§ WORK REQUIRED:
Exactly the lines from the first line of the records to the line holding "In this chapter, I" should be duplicated, and nothing more; pictures stay out.

----- SUPPLIED MATERIAL -----

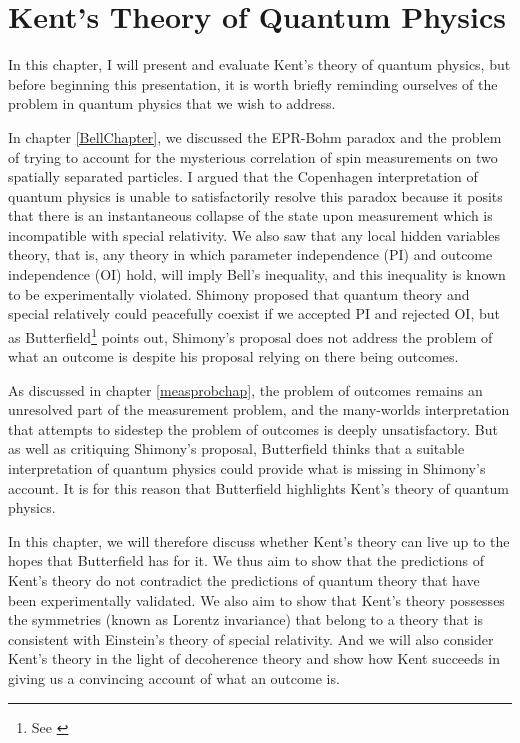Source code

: \chapter{Kent's Theory of Quantum Physics\label{kentchapter}}
In this chapter, I will present and evaluate Kent's theory of quantum physics, but before beginning this presentation, it is worth briefly reminding ourselves of the problem in quantum physics that we wish to address. 

In chapter \ref{BellChapter}, we discussed the EPR-Bohm paradox and the problem of trying to account for the mysterious correlation of spin measurements on two spatially separated particles. I argued that the Copenhagen interpretation of quantum physics is unable to satisfactorily resolve this paradox because it posits that there is an instantaneous collapse of the state upon measurement which is incompatible with special relativity. We also saw that any local hidden variables theory, that is, any theory in which parameter independence (PI) and outcome independence (OI) hold, will imply Bell's inequality, and this inequality is known to be experimentally violated. Shimony proposed that quantum theory and special relatively could peacefully coexist if we accepted PI and rejected OI, but as Butterfield\footnote{See \cite{Butterfield}} points out, Shimony's proposal  does not address the problem of what an outcome is despite his proposal relying on there being outcomes. 

As discussed in chapter \ref{measprobchap}, the problem of outcomes remains an unresolved part of the measurement problem, and the many-worlds interpretation that attempts to sidestep the problem of outcomes is deeply unsatisfactory. But as well as critiquing Shimony's proposal, Butterfield thinks that a suitable interpretation of quantum physics could provide what is missing in Shimony's account. It is for this reason that Butterfield highlights Kent's theory of quantum physics.

In this chapter, we will therefore discuss whether Kent's theory can live up to the hopes that Butterfield has for it. We thus aim to show that the predictions of Kent's theory do not contradict the  predictions of quantum theory that have been experimentally validated. We also aim to show that Kent's theory possesses the symmetries (known as Lorentz invariance) that belong to a theory that is consistent with Einstein's theory of special relativity. And we will also consider Kent's theory in the light of decoherence theory and show how Kent succeeds in giving us a convincing account of what an outcome is.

-----

§ ANSWER TO THIS PROBLEM:
Source code

: \chapter{Kent's Theory of Quantum Physics\label{kentchapter}}
In this chapter, I will present and evaluate Kent's theory of quantum physics, but before beginning this presentation, it is worth briefly reminding ourselves of the problem in quantum physics that we wish to address. 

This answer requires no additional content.